David trouxe um livro, talvez por não saber que eu já tinha um exemplar com a bela capa vermelha que dispensa lombada para se poder ver que as páginas foram cosidas, uma homenagem ao esmero que o povo japonês põe em tudo o que faz, seja a preparar uma refeição de sushi, seja a finalizar um automóvel de topo de gama da Nissan ou da Toyota. Também não fui de mãos a abanar: ofereci uma impressão de dois contos de Wenceslau de Moraes, cônsul em Kobe, publicados num Diário de Notícias Ilustrado de 1906, e que, além de nos oferecerem uma ideia dos costumes do Japão, têm belos desenhos com motivos nipónicos. Tinha já antes oferecido o mesmo ao embaixador Ota, cuja residência oficial fica aqui perto.

Uma referência minha a um antigo embaixador japonês que tinha uma revista comprada quando, em miúdo, assistira a um jogo do Benfica que fazia uma digressão pelo arquipélago, faz lembrar a David o dia em que, na Indonésia, o identificaram como sendo do país de Eusébio. Digo-lhe ter uma história do género para a troca: o cazaque que um dia em Astana me diz saber os nomes de todos os portugueses da seleção de futebol de 1966, a começar por Eusébio, e que não quis acreditar quando lhe disse que conhecia José Augusto, que fez a assistência para José Torres no golo que deu a Portugal a vitória sobre a União Soviética (2-1) e o 3.º lugar no Mundial de Inglaterra. Percebemos de imediato que gostamos os dois de viajar e David diz-me que até em lua-de-mel foi à aventura, no caso, até Macau, que quis visitar antes da devolução do território à China, em 1999. "Lembro-me que fomos num voo direto entre Lisboa e Macau", acrescenta. Do casamento, com uma Diretora de Cena, resultaram uma rapariga e um rapaz, que se juntaram às duas filhas mais velhas que David já tinha, dum primeiro casamento.

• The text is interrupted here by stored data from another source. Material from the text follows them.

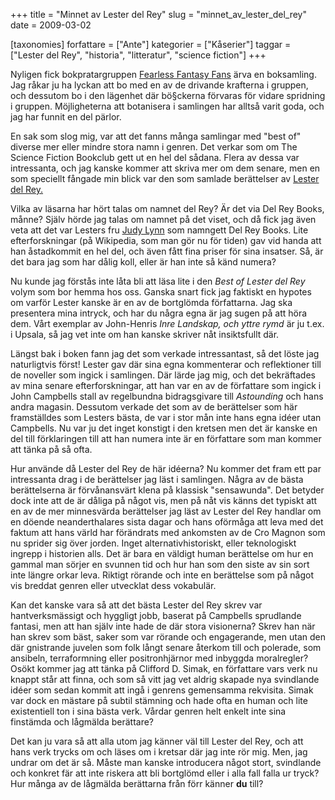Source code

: +++
title = "Minnet av Lester del Rey"
slug = "minnet_av_lester_del_rey"
date = 2009-03-02

[taxonomies]
forfattare = ["Ante"]
kategorier = ["Kåserier"]
taggar = ["Lester del Rey", "historia", "litteratur", "science fiction"]
+++

Nyligen fick bokpratargruppen [Fearless Fantasy Fans](http://fearlessfantasy.wordpress.com) ärva en boksamling. Jag råkar ju ha lyckan att bo med en av de drivande krafterna i gruppen, och dessutom bo i den lägenhet där bö§ckerna förvaras för vidare spridning i gruppen. Möjligheterna att botanisera i samlingen har alltså varit goda, och jag har funnit en del pärlor.

En sak som slog mig, var att det fanns många samlingar med "best of" diverse mer eller mindre stora namn i genren. Det verkar som om The Science Fiction Bookclub gett ut en hel del sådana. Flera av dessa var intressanta, och jag kanske kommer att skriva mer om dem senare, men en som speciellt fångade min blick var den som samlade berättelser av [Lester del Rey.](http://en.wikipedia.org/wiki/Lester_Del_Rey)

<!-- more -->

Vilka av läsarna har hört talas om namnet del Rey? Är det via Del Rey Books, månne? Själv hörde jag talas om namnet på det viset, och då fick jag även veta att det var Lesters fru [Judy Lynn](http://en.wikipedia.org/wiki/Judy-Lynn_del_Rey) som namngett Del Rey Books. Lite efterforskningar (på Wikipedia, som man gör nu för tiden) gav vid handa att han åstadkommit en hel del, och även fått fina priser för sina insatser. Så, är det bara jag som har dålig koll, eller är han inte så känd numera?

Nu kunde jag förstås inte låta bli att läsa lite i den <em>Best of Lester del Rey</em> volym som bor hemma hos oss. Ganska snart fick jag faktiskt en hypotes om varför Lester kanske är en av de bortglömda författarna. Jag ska presentera mina intryck, och har du några egna är jag sugen på att höra dem. Vårt exemplar av John-Henris <em>Inre Landskap, och yttre rymd</em> är ju t.ex. i Upsala, så jag vet inte om han kanske skriver nåt insiktsfullt där.

Längst bak i boken fann jag det som verkade intressantast, så det löste jag naturligtvis först! Lester gav där sina egna kommenterar och reflektioner till de noveller som ingick i samlingen. Där lärde jag mig, och det bekräftades av mina senare efterforskningar, att han var en av de författare som ingick i John Campbells stall av regelbundna bidragsgivare till <em>Astounding</em> och hans andra magasin. Dessutom verkade det som av de berättelser som här framställdes som Lesters bästa, de var i stor mån inte hans egna idéer utan Campbells. Nu var ju det inget konstigt i den kretsen men det är kanske en del till förklaringen till att han numera inte är en författare som man kommer att tänka på så ofta.

Hur använde då Lester del Rey de här idéerna? Nu kommer det fram ett par intressanta drag i de berättelser jag läst i samlingen. Några av de bästa berättelserna är förvånansvärt klena på klassisk "sensawunda". Det betyder dock inte att de är dåliga på något vis, men på nåt vis känns det typiskt att en av de mer minnesvärda berättelser jag läst av Lester del Rey handlar om en döende neanderthalares sista dagar och hans oförmåga att leva med det faktum att hans värld har förändrats med ankomsten av de Cro Magnon som nu sprider sig över jorden. Inget alternativhistoriskt, eller teknologiskt ingrepp i historien alls. Det är bara en väldigt human berättelse om hur en gammal man sörjer en svunnen tid och hur han som den siste av sin sort inte längre orkar leva. Riktigt rörande och inte en berättelse som på något vis breddat genren eller utvecklat dess vokabulär.

Kan det kanske vara så att det bästa Lester del Rey skrev var hantverksmässigt och hyggligt jobb, baserat på Campbells sprudlande fantasi, men att han själv inte hade de där stora visionerna? Skrev han när han skrev som bäst, saker som var rörande och engagerande, men utan den där gnistrande juvelen som folk långt senare återkom till och polerade, som ansibeln, terraformning eller positronhjärnor med inbyggda moralregler? Osökt kommer jag att tänka på Clifford D. Simak, en författare vars verk nu knappt står att finna, och som så vitt jag vet aldrig skapade nya svindlande idéer som sedan kommit att ingå i genrens gemensamma rekvisita. Simak var dock en mästare på subtil stämning och hade ofta en human och lite existentiell ton i sina bästa verk. Vårdar genren helt enkelt inte sina finstämda och lågmälda berättare?

Det kan ju vara så att alla utom jag känner väl till Lester del Rey, och att hans verk trycks om och läses om i kretsar där jag inte rör mig. Men, jag undrar om det är så. Måste man kanske introducera något stort, svindlande och konkret fär att inte riskera att bli bortglömd eller i alla fall falla ur tryck? Hur många av de lågmälda berättarna från förr känner <strong>du</strong> till?
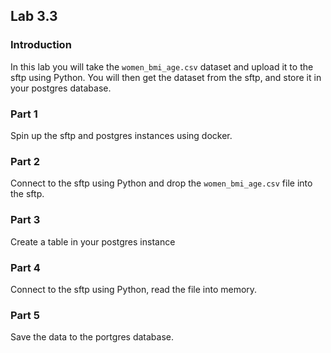 ## Lab 3.3

### Introduction
In this lab you will take the `women_bmi_age.csv` dataset and upload it to the sftp using Python. You will then get the dataset from the sftp, and store it in your postgres database. 

### Part 1
Spin up the sftp and postgres instances using docker.

### Part 2
Connect to the sftp using Python and drop the `women_bmi_age.csv` file into the sftp. 

### Part 3
Create a table in your postgres instance 

### Part 4
Connect to the sftp using Python, read the file into memory. 

### Part 5 
Save the data to the portgres database. 

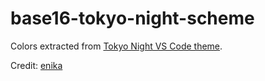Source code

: # base16-tokyo-night-scheme

Colors extracted from [Tokyo Night VS Code theme](https://github.com/enkia/tokyo-night-vscode-theme).

Credit: [enika](https://github.com/enkia)
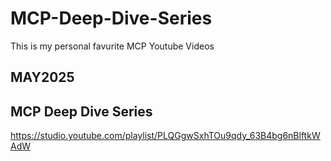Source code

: # MCP-Deep-Dive-Series

This is my personal favurite MCP Youtube Videos




## MAY2025


## MCP Deep Dive Series

https://studio.youtube.com/playlist/PLQGgwSxhTOu9qdy_63B4bg6nBlftkWAdW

Licenciado em Gestão pelo ISCTE, David iniciou a vida profissional na Jerónimo Martins e foi assim que nos finais dos Anos 1990 foi parar à Polónia: "Foi a minha primeira experiência profunda de expatriação e marcou-me muito. Muito e positivamente. Fui obrigado a ter aulas de polaco, e isso ajudou-me a entender melhor o país e a sociedade polaca. O Grupo Jerónimo Martins sempre nos incentivou a mergulhar na cultura local e a resistirmos aos copy-paste de levarmos a nossa mochila, de ideias feitas, para outras geografias. Isso alterou, para sempre, a forma como sinto que nos devemos relacionar com o que é diferente. Existem sempre aspetos da nossa vida pessoal e profissional, que, noutra geografia e cultura, nos são menos familiares ou mesmo desconfortáveis. Temos duas opções : ou nos focamos nessas dimensões, ou olhamos para tudo o resto que nos agrada e surpreende positivamente. Sempre optei pela segunda opção. Talvez por isso me considero um incorrigível otimista".

Não resisto a comentar que, em setembro de 2008, quando acompanhava uma visita presidencial de Aníbal Cavaco Silva, visitei uma das lojas Biedronka (ou "Joaninha") que o grupo português tinha adquirido na Polónia. David, nessa altura, já tinha regressado a Portugal e, sem nunca deixar a área da distribuição, aceitado tarefas importantes na Parque Expo e no Oceanário de Lisboa.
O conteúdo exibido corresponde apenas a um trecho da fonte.